**Required work**
Copy all lines below containing "permalink".
══ Supplied records ══
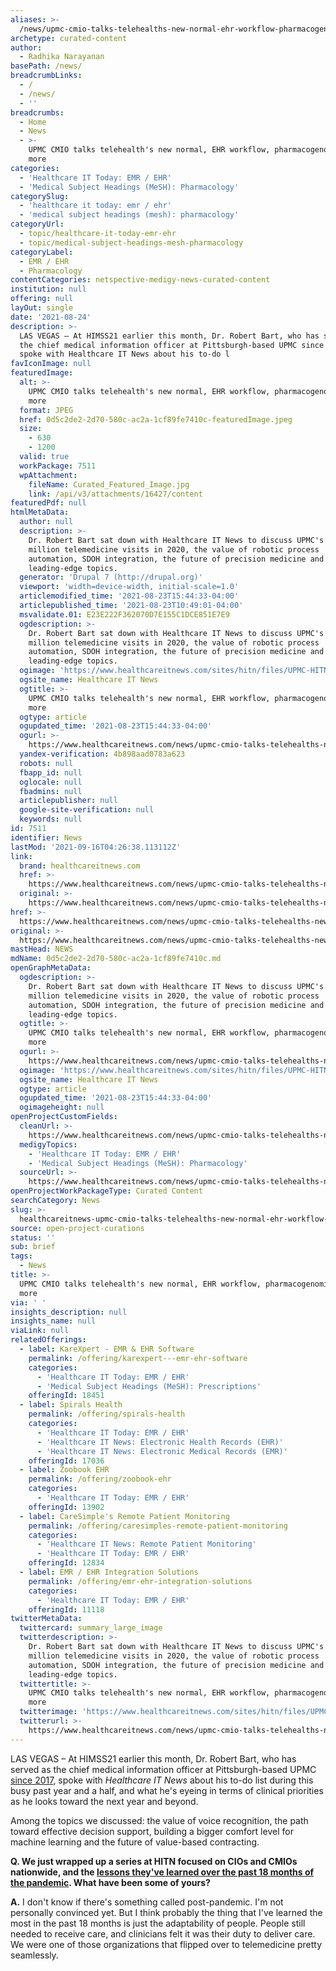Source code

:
 ```yaml
---
aliases: >-
  /news/upmc-cmio-talks-telehealths-new-normal-ehr-workflow-pharmacogenomics-and-more
archetype: curated-content
author:
  - Radhika Narayanan
basePath: /news/
breadcrumbLinks:
  - /
  - /news/
  - ''
breadcrumbs:
  - Home
  - News
  - >-
    UPMC CMIO talks telehealth's new normal, EHR workflow, pharmacogenomics and
    more
categories:
  - 'Healthcare IT Today: EMR / EHR'
  - 'Medical Subject Headings (MeSH): Pharmacology'
categorySlug:
  - 'healthcare it today: emr / ehr'
  - 'medical subject headings (mesh): pharmacology'
categoryUrl:
  - topic/healthcare-it-today-emr-ehr
  - topic/medical-subject-headings-mesh-pharmacology
categoryLabel:
  - EMR / EHR
  - Pharmacology
contentCategories: netspective-medigy-news-curated-content
institution: null
offering: null
layOut: single
date: '2021-08-24'
description: >-
  LAS VEGAS – At HIMSS21 earlier this month, Dr. Robert Bart, who has served as
  the chief medical information officer at Pittsburgh-based UPMC since 2017,
  spoke with Healthcare IT News about his to-do l
favIconImage: null
featuredImage:
  alt: >-
    UPMC CMIO talks telehealth's new normal, EHR workflow, pharmacogenomics and
    more
  format: JPEG
  href: 0d5c2de2-2d70-580c-ac2a-1cf89fe7410c-featuredImage.jpeg
  size:
    - 630
    - 1200
  valid: true
  workPackage: 7511
  wpAttachment:
    fileName: Curated_Featured_Image.jpg
    link: /api/v3/attachments/16427/content
featuredPdf: null
htmlMetaData:
  author: null
  description: >-
    Dr. Robert Bart sat down with Healthcare IT News to discuss UPMC's 1.25
    million telemedicine visits in 2020, the value of robotic process
    automation, SDOH integration, the future of precision medicine and other
    leading-edge topics.
  generator: 'Drupal 7 (http://drupal.org)'
  viewport: 'width=device-width, initial-scale=1.0'
  articlemodified_time: '2021-08-23T15:44:33-04:00'
  articlepublished_time: '2021-08-23T10:49:01-04:00'
  msvalidate.01: E23E222F362070D7E155C1DCE851E7E9
  ogdescription: >-
    Dr. Robert Bart sat down with Healthcare IT News to discuss UPMC's 1.25
    million telemedicine visits in 2020, the value of robotic process
    automation, SDOH integration, the future of precision medicine and other
    leading-edge topics.
  ogimage: 'https://www.healthcareitnews.com/sites/hitn/files/UPMC-HITN_0.jpg'
  ogsite_name: Healthcare IT News
  ogtitle: >-
    UPMC CMIO talks telehealth's new normal, EHR workflow, pharmacogenomics and
    more
  ogtype: article
  ogupdated_time: '2021-08-23T15:44:33-04:00'
  ogurl: >-
    https://www.healthcareitnews.com/news/upmc-cmio-talks-telehealths-new-normal-ehr-workflow-pharmacogenomics-and-more
  yandex-verification: 4b898aad0783a623
  robots: null
  fbapp_id: null
  oglocale: null
  fbadmins: null
  articlepublisher: null
  google-site-verification: null
  keywords: null
id: 7511
identifier: News
lastMod: '2021-09-16T04:26:38.113112Z'
link:
  brand: healthcareitnews.com
  href: >-
    https://www.healthcareitnews.com/news/upmc-cmio-talks-telehealths-new-normal-ehr-workflow-pharmacogenomics-and-more
  original: >-
    https://www.healthcareitnews.com/news/upmc-cmio-talks-telehealths-new-normal-ehr-workflow-pharmacogenomics-and-more
href: >-
  https://www.healthcareitnews.com/news/upmc-cmio-talks-telehealths-new-normal-ehr-workflow-pharmacogenomics-and-more
original: >-
  https://www.healthcareitnews.com/news/upmc-cmio-talks-telehealths-new-normal-ehr-workflow-pharmacogenomics-and-more
mastHead: NEWS
mdName: 0d5c2de2-2d70-580c-ac2a-1cf89fe7410c.md
openGraphMetaData:
  ogdescription: >-
    Dr. Robert Bart sat down with Healthcare IT News to discuss UPMC's 1.25
    million telemedicine visits in 2020, the value of robotic process
    automation, SDOH integration, the future of precision medicine and other
    leading-edge topics.
  ogtitle: >-
    UPMC CMIO talks telehealth's new normal, EHR workflow, pharmacogenomics and
    more
  ogurl: >-
    https://www.healthcareitnews.com/news/upmc-cmio-talks-telehealths-new-normal-ehr-workflow-pharmacogenomics-and-more
  ogimage: 'https://www.healthcareitnews.com/sites/hitn/files/UPMC-HITN_0.jpg'
  ogsite_name: Healthcare IT News
  ogtype: article
  ogupdated_time: '2021-08-23T15:44:33-04:00'
  ogimageheight: null
openProjectCustomFields:
  cleanUrl: >-
    https://www.healthcareitnews.com/news/upmc-cmio-talks-telehealths-new-normal-ehr-workflow-pharmacogenomics-and-more
  medigyTopics:
    - 'Healthcare IT Today: EMR / EHR'
    - 'Medical Subject Headings (MeSH): Pharmacology'
  sourceUrl: >-
    https://www.healthcareitnews.com/news/upmc-cmio-talks-telehealths-new-normal-ehr-workflow-pharmacogenomics-and-more
openProjectWorkPackageType: Curated Content
searchCategory: News
slug: >-
  healthcareitnews-upmc-cmio-talks-telehealths-new-normal-ehr-workflow-pharmacogenomics-and-more
source: open-project-curations
status: ''
sub: brief
tags:
  - News
title: >-
  UPMC CMIO talks telehealth's new normal, EHR workflow, pharmacogenomics and
  more
via: ' '
insights_description: null
insights_name: null
viaLink: null
relatedOfferings:
  - label: KareXpert - EMR & EHR Software
    permalink: /offering/karexpert---emr-ehr-software
    categories:
      - 'Healthcare IT Today: EMR / EHR'
      - 'Medical Subject Headings (MeSH): Prescriptions'
    offeringId: 18451
  - label: Spirals Health
    permalink: /offering/spirals-health
    categories:
      - 'Healthcare IT Today: EMR / EHR'
      - 'Healthcare IT News: Electronic Health Records (EHR)'
      - 'Healthcare IT News: Electronic Medical Records (EMR)'
    offeringId: 17036
  - label: Zoobook EHR
    permalink: /offering/zoobook-ehr
    categories:
      - 'Healthcare IT Today: EMR / EHR'
    offeringId: 13902
  - label: CareSimple's Remote Patient Monitoring
    permalink: /offering/caresimples-remote-patient-monitoring
    categories:
      - 'Healthcare IT News: Remote Patient Monitoring'
      - 'Healthcare IT Today: EMR / EHR'
    offeringId: 12834
  - label: EMR / EHR Integration Solutions
    permalink: /offering/emr-ehr-integration-solutions
    categories:
      - 'Healthcare IT Today: EMR / EHR'
    offeringId: 11118
twitterMetaData:
  twittercard: summary_large_image
  twitterdescription: >-
    Dr. Robert Bart sat down with Healthcare IT News to discuss UPMC's 1.25
    million telemedicine visits in 2020, the value of robotic process
    automation, SDOH integration, the future of precision medicine and other
    leading-edge topics.
  twittertitle: >-
    UPMC CMIO talks telehealth's new normal, EHR workflow, pharmacogenomics and
    more
  twitterimage: 'https://www.healthcareitnews.com/sites/hitn/files/UPMC-HITN_0.jpg'
  twitterurl: >-
    https://www.healthcareitnews.com/news/upmc-cmio-talks-telehealths-new-normal-ehr-workflow-pharmacogenomics-and-more
---
```

<p>LAS VEGAS – At HIMSS21 earlier this month, Dr. Robert Bart, who has served as the chief medical information officer at Pittsburgh-based UPMC <a href="https://www.healthcareitnews.com/news/upmc-names-robert-bart-cmio-will-focus-health-records-clinical-tech">since 2017</a>, spoke with <i>Healthcare IT News</i> about his to-do list during this busy past year and a half, and what he's eyeing in terms of clinical priorities as he looks toward the next year and beyond.</p><p>Among the topics we discussed: the value of voice recognition, the path toward effective decision support, building a bigger comfort level for machine learning and the future of value-based contracting.</p><p><strong>Q. We just wrapped up a series at HITN focused on CIOs and CMIOs nationwide, and the </strong><a href="https://www.healthcareitnews.com/projects/health-it-lessons-learned-during-chaotic-covid-era"><strong>lessons they've learned over the past 18 months of the pandemic</strong></a><strong>. What have been some of yours?</strong></p><p><strong>A.</strong> I don't know if there's something called post-pandemic. I'm not personally convinced yet. But I think probably the thing that I've learned the most in the past 18 months is just the adaptability of people. People still needed to receive care, and clinicians felt it was their duty to deliver care. We were one of those organizations that flipped over to telemedicine pretty seamlessly.</p>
═══
**Answer to this problem**
    permalink: /offering/karexpert---emr-ehr-software
    permalink: /offering/spirals-health
    permalink: /offering/zoobook-ehr
    permalink: /offering/caresimples-remote-patient-monitoring
    permalink: /offering/emr-ehr-integration-solutions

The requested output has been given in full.